§ Task directions: Retype exactly the lines from the line with "The rests are the same." to the end of the data, keeping both boundary lines.
───── Material for the task ─────
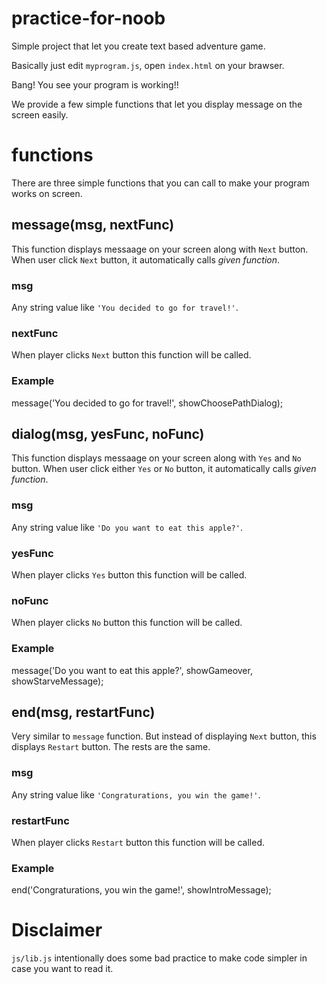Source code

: # practice-for-noob

Simple project that let you create text based adventure game.

Basically just edit `myprogram.js`, open `index.html` on your brawser.

Bang! You see your program is working!!

We provide a few simple functions that let you display message on the screen easily.


# functions

There are three simple functions that you can call to make your program works on screen.

## message(msg, nextFunc)

This function displays messaage on your screen along with `Next` button.
When user click `Next` button, it automatically calls *given function*.

### msg

Any string value like `'You decided to go for travel!'`.

### nextFunc

When player clicks `Next` button this function will be called.

### Example

message('You decided to go for travel!', showChoosePathDialog);


## dialog(msg, yesFunc, noFunc)

This function displays messaage on your screen along with `Yes` and `No` button.
When user click either `Yes` or `No` button, it automatically calls *given function*.

### msg

Any string value like `'Do you want to eat this apple?'`.

### yesFunc

When player clicks `Yes` button this function will be called.

### noFunc

When player clicks `No` button this function will be called.


### Example

message('Do you want to eat this apple?', showGameover, showStarveMessage);



## end(msg, restartFunc)

Very similar to `message` function. But instead of displaying `Next` button, this displays `Restart` button.
The rests are the same.

### msg

Any string value like `'Congraturations, you win the game!'`.

### restartFunc

When player clicks `Restart` button this function will be called.

### Example

end('Congraturations, you win the game!', showIntroMessage);



# Disclaimer
`js/lib.js` intentionally does some bad practice to make code simpler in case you want to read it.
─────
§ Written solution:
The rests are the same.

### msg

Any string value like `'Congraturations, you win the game!'`.

### restartFunc

When player clicks `Restart` button this function will be called.

### Example

end('Congraturations, you win the game!', showIntroMessage);



# Disclaimer
`js/lib.js` intentionally does some bad practice to make code simpler in case you want to read it.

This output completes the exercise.